Golovin predicts Croatia will offer Russia more opportunities to score because of its style, compared to Spain's endless passing.
"They don't have the aim of controlling the ball during the whole match. Their goal is to reach a result," Golovin said. "And in this sense it's easier to play with such a team, in my opinion."
Zeroes to heroes
Russia is a team transformed in public opinion.
Coach Stanislav Cherchesov was the butt of jokes before the tournament after his team failed to win any of its last seven pre-World Cup friendlies. Now he's being hailed as a tactical genius by Russian fans who have been partying with fake mustaches in tribute to Cherchesov's distinctive facial hair.

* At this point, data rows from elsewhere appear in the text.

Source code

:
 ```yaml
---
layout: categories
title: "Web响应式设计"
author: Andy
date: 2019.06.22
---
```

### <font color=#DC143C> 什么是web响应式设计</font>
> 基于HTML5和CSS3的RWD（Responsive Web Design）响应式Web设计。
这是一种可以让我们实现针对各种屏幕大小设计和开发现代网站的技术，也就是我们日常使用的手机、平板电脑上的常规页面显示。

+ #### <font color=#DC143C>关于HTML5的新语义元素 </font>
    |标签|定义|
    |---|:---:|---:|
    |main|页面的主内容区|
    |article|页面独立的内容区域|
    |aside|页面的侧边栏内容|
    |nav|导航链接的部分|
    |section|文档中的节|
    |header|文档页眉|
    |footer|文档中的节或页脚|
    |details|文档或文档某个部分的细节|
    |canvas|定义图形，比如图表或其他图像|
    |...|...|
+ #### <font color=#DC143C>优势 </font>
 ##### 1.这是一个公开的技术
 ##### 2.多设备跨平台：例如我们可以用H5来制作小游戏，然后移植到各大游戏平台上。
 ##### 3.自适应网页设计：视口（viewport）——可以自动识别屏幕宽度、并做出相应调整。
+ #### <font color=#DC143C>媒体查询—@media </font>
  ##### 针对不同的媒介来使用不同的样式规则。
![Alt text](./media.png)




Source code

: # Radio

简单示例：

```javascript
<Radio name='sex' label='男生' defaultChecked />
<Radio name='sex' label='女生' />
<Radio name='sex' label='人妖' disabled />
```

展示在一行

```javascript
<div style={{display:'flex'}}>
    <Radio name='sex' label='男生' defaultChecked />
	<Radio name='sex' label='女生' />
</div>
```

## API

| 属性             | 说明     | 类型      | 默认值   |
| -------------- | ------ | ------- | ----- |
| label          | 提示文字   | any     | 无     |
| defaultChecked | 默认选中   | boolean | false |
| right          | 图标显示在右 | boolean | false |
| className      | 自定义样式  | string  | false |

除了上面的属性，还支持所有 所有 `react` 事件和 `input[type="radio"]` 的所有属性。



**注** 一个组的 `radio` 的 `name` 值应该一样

After goalkeeper Igor Akinfeev made the decisive save in the penalty shootout against Spain, social media users depicted him as a saint in one widely shared meme. Opposition political leader Alexei Navalny called for Akinfeev to be given Russia's highest honor, the Hero of Russia medal.

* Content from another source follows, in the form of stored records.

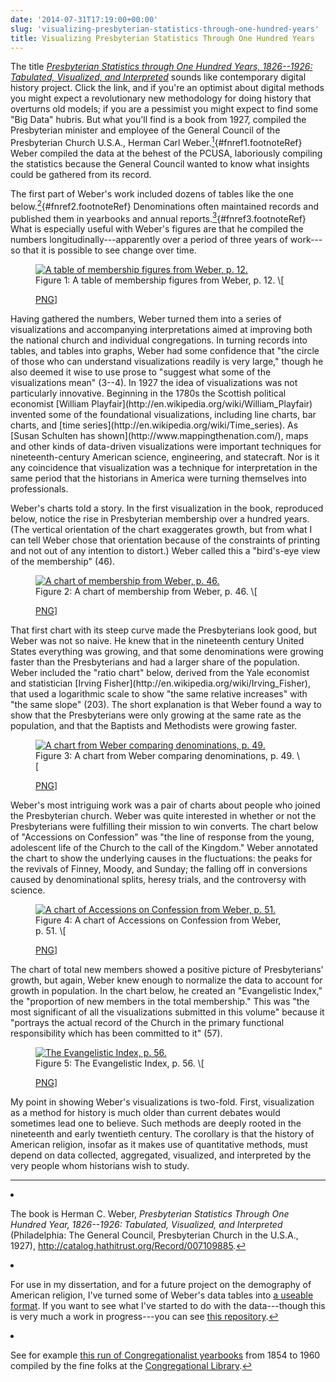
 ```yaml
---
date: '2014-07-31T17:19:00+00:00'
slug: 'visualizing-presbyterian-statistics-through-one-hundred-years'
title: Visualizing Presbyterian Statistics Through One Hundred Years
---
```


The title *[Presbyterian Statistics through One Hundred Years, 1826--1926: Tabulated, Visualized, and Interpreted](http://catalog.hathitrust.org/Record/007109885)* sounds like contemporary digital history project. Click the link, and if you're an optimist about digital methods you might expect a revolutionary new methodology for doing history that overturns old models; if you are a pessimist you might expect to find some "Big Data" hubris. But what you'll find is a book from 1927, compiled the Presbyterian minister and employee of the General Council of the Presbyterian Church U.S.A., Herman Carl Weber.[<sup>1</sup>](#fn1){\#fnref1.footnoteRef} Weber compiled the data at the behest of the PCUSA, laboriously compiling the statistics because the General Council wanted to know what insights could be gathered from its record.

The first part of Weber's work included dozens of tables like the one below.[<sup>2</sup>](#fn2){\#fnref2.footnoteRef} Denominations often maintained records and published them in yearbooks and annual reports.[<sup>3</sup>](#fn3){\#fnref3.footnoteRef} What is especially useful with Weber's figures are that he compiled the numbers longitudinally---apparently over a period of three years of work---so that it is possible to see change over time.
<figure id="figure-1">
<a onclick="ga('send', 'event', { 'eventCategory': 'Figure', 'eventAction': 'View', 'eventLabel': 'weber/table'});" href='/figures/weber/table.png'><img src='/figures/weber/table.png' alt='A table of membership figures from Weber, p. 12.'></a>
<figcaption>
Figure 1: A table of membership figures from Weber, p. 12. \[

<a onclick="ga(&#39;send&#39;, &#39;event&#39;, { &#39;eventCategory&#39;: &#39;Figure&#39;, &#39;eventAction&#39;: &#39;View&#39;, &#39;eventLabel&#39;: &#39;weber/table&#39;});" href="/figures/weber/table.png">PNG</a>\]

</figcaption>
</figure>
Having gathered the numbers, Weber turned them into a series of visualizations and accompanying interpretations aimed at improving both the national church and individual congregations. In turning records into tables, and tables into graphs, Weber had some confidence that "the circle of those who can understand visualizations readily is very large," though he also deemed it wise to use prose to "suggest what some of the visualizations mean" (3--4). In 1927 the idea of visualizations was not particularly innovative. Beginning in the 1780s the Scottish political economist [William Playfair](http://en.wikipedia.org/wiki/William_Playfair) invented some of the foundational visualizations, including line charts, bar charts, and [time series](http://en.wikipedia.org/wiki/Time_series). As [Susan Schulten has shown](http://www.mappingthenation.com/), maps and other kinds of data-driven visualizations were important techniques for nineteenth-century American science, engineering, and statecraft. Nor is it any coincidence that visualization was a technique for interpretation in the same period that the historians in America were turning themselves into professionals.

Weber's charts told a story. In the first visualization in the book, reproduced below, notice the rise in Presbyterian membership over a hundred years. (The vertical orientation of the chart exaggerates growth, but from what I can tell Weber chose that orientation because of the constraints of printing and not out of any intention to distort.) Weber called this a "bird's-eye view of the membership" (46).
<figure id="figure-2">
<a onclick="ga('send', 'event', { 'eventCategory': 'Figure', 'eventAction': 'View', 'eventLabel': 'weber/membership'});" href='/figures/weber/membership.png'><img src='/figures/weber/membership.png' alt='A chart of membership from Weber, p. 46.'></a>
<figcaption>
Figure 2: A chart of membership from Weber, p. 46. \[

<a onclick="ga(&#39;send&#39;, &#39;event&#39;, { &#39;eventCategory&#39;: &#39;Figure&#39;, &#39;eventAction&#39;: &#39;View&#39;, &#39;eventLabel&#39;: &#39;weber/membership&#39;});" href="/figures/weber/membership.png">PNG</a>\]

</figcaption>
</figure>
That first chart with its steep curve made the Presbyterians look good, but Weber was not so naive. He knew that in the nineteenth century United States everything was growing, and that some denominations were growing faster than the Presbyterians and had a larger share of the population. Weber included the "ratio chart" below, derived from the Yale economist and statistician [Irving Fisher](http://en.wikipedia.org/wiki/Irving_Fisher), that used a logarithmic scale to show "the same relative increases" with "the same slope" (203). The short explanation is that Weber found a way to show that the Presbyterians were only growing at the same rate as the population, and that the Baptists and Methodists were growing faster.
<figure id="figure-3">
<a onclick="ga('send', 'event', { 'eventCategory': 'Figure', 'eventAction': 'View', 'eventLabel': 'weber/ratio'});" href='/figures/weber/ratio.png'><img src='/figures/weber/ratio.png' alt='A chart from Weber comparing denominations, p. 49.'></a>
<figcaption>
Figure 3: A chart from Weber comparing denominations, p. 49. \[

<a onclick="ga(&#39;send&#39;, &#39;event&#39;, { &#39;eventCategory&#39;: &#39;Figure&#39;, &#39;eventAction&#39;: &#39;View&#39;, &#39;eventLabel&#39;: &#39;weber/ratio&#39;});" href="/figures/weber/ratio.png">PNG</a>\]

</figcaption>
</figure>
Weber's most intriguing work was a pair of charts about people who joined the Presbyterian church. Weber was quite interested in whether or not the Presbyterians were fulfilling their mission to win converts. The chart below of "Accessions on Confession" was "the line of response from the young, adolescent life of the Church to the call of the Kingdom." Weber annotated the chart to show the underlying causes in the fluctuations: the peaks for the revivals of Finney, Moody, and Sunday; the falling off in conversions caused by denominational splits, heresy trials, and the controversy with science.
<figure id="figure-4">
<a onclick="ga('send', 'event', { 'eventCategory': 'Figure', 'eventAction': 'View', 'eventLabel': 'weber/accessions'});" href='/figures/weber/accessions.png'><img src='/figures/weber/accessions.png' alt='A chart of Accessions on Confession from Weber, p. 51.'></a>
<figcaption>
Figure 4: A chart of Accessions on Confession from Weber, p. 51. \[

<a onclick="ga(&#39;send&#39;, &#39;event&#39;, { &#39;eventCategory&#39;: &#39;Figure&#39;, &#39;eventAction&#39;: &#39;View&#39;, &#39;eventLabel&#39;: &#39;weber/accessions&#39;});" href="/figures/weber/accessions.png">PNG</a>\]

</figcaption>
</figure>
The chart of total new members showed a positive picture of Presbyterians' growth, but again, Weber knew enough to normalize the data to account for growth in population. In the chart below, he created an "Evangelistic Index," the "proportion of new members in the total membership." This was "the most significant of all the visualizations submitted in this volume" because it "portrays the actual record of the Church in the primary functional responsibility which has been committed to it" (57).
<figure id="figure-5">
<a onclick="ga('send', 'event', { 'eventCategory': 'Figure', 'eventAction': 'View', 'eventLabel': 'weber/evangelistic'});" href='/figures/weber/evangelistic.png'><img src='/figures/weber/evangelistic.png' alt='The Evangelistic Index, p. 56.'></a>
<figcaption>
Figure 5: The Evangelistic Index, p. 56. \[

<a onclick="ga(&#39;send&#39;, &#39;event&#39;, { &#39;eventCategory&#39;: &#39;Figure&#39;, &#39;eventAction&#39;: &#39;View&#39;, &#39;eventLabel&#39;: &#39;weber/evangelistic&#39;});" href="/figures/weber/evangelistic.png">PNG</a>\]

</figcaption>
</figure>
My point in showing Weber's visualizations is two-fold. First, visualization as a method for history is much older than current debates would sometimes lead one to believe. Such methods are deeply rooted in the nineteenth and early twentieth century. The corollary is that the history of American religion, insofar as it makes use of quantitative methods, must depend on data collected, aggregated, visualized, and interpreted by the very people whom historians wish to study.
<section class="footnotes">

------------------------------------------------------------------------

<li id="fn1">
<p>
The book is Herman C. Weber, <em>Presbyterian Statistics Through One Hundred Year, 1826--1926: Tabulated, Visualized, and Interpreted</em> (Philadelphia: The General Council, Presbyterian Church in the U.S.A., 1927), <a href="http://catalog.hathitrust.org/Record/007109885" class="uri">http://catalog.hathitrust.org/Record/007109885</a>.<a href="#fnref1">↩</a>
</p>
</li>
<li id="fn2">
<p>
For use in my dissertation, and for a future project on the demography of American religion, I've turned some of Weber's data tables into <a href="https://github.com/lmullen/demographics-religion/tree/master/data/weber-1927">a useable format</a>. If you want to see what I've started to do with the data---though this is very much a work in progress---you can see <a href="https://github.com/lmullen/presbyterian-analysis">this repository</a>.<a href="#fnref2">↩</a>
</p>
</li>
<li id="fn3">
<p>
See for example <a href="http://www.congregationallibrary.org/periodicals/yearbooks">this run of Congregationalist yearbooks</a> from 1854 to 1960 compiled by the fine folks at the <a href="http://www.congregationallibrary.org/">Congregational Library</a>.<a href="#fnref3">↩</a>
</p>
</li>
</section>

"The country believed in us," midfielder Yuri Gazinsky said. "A lot of people during the match against the Spanish had doubts but we managed to prove that they can believe in us."
Watching in Siberia
The hardscrabble Siberian coal-mining town of Kaltan will watch Russia's quarterfinal with particular interest even though it won't kick off until 1 a.m. local time.

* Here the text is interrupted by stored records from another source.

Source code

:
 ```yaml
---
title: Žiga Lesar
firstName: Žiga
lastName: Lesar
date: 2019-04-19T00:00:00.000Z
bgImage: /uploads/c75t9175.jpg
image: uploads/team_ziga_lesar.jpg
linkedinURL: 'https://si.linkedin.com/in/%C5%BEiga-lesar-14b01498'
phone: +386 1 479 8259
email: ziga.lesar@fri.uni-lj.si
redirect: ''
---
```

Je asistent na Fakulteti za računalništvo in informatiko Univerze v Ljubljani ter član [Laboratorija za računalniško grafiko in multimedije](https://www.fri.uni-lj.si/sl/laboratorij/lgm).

That's because Kaltan is Golovin's hometown and locals are proud.
To Kaltan football coach Alexander Golubev, Golovin has put the town on the map.
"If you say to anyone that you are from Kaltan, nobody believes it first, and then, `Really? From such a small town?"' he said. "Yes, this proves an extra time that if you are willing, (anyone) from any town in Russia, from small towns like Kaltan, can achieve these kinds of sports results."
Subasic is never truly alone on the field.
For the last decade, he has worn a picture of his former teammate Hrvoje Custic under his uniform during games, and Custic's image was there too for the shootout win over Denmark.
Custic died in 2008 after running into a concrete wall near the side of the field during a Croatian league game. His memory remains an emotional one for Subasic.
"That's what happens," Subasic said tearfully on Tuesday. "What happened to him you know the story. I don't think from my side there is need for extra explanation on that question."
Russia switched to a five-man defensive line to beat Spain after using a four-man defense in the group stage. The team's offering no hints of which option it will deploy against Croatia.
An injury to left-back Yuri Zhirkov could make the five-man option less likely, since it would mean deploying either Vladimir Granat, whose passing was poor against Spain, or Andrei Semyonov, who hasn't played for Russia in over a year.
Croatia will likely be looking to Uruguay's 3-0 win over Russia in the group stage for clues about how to beat the hosts.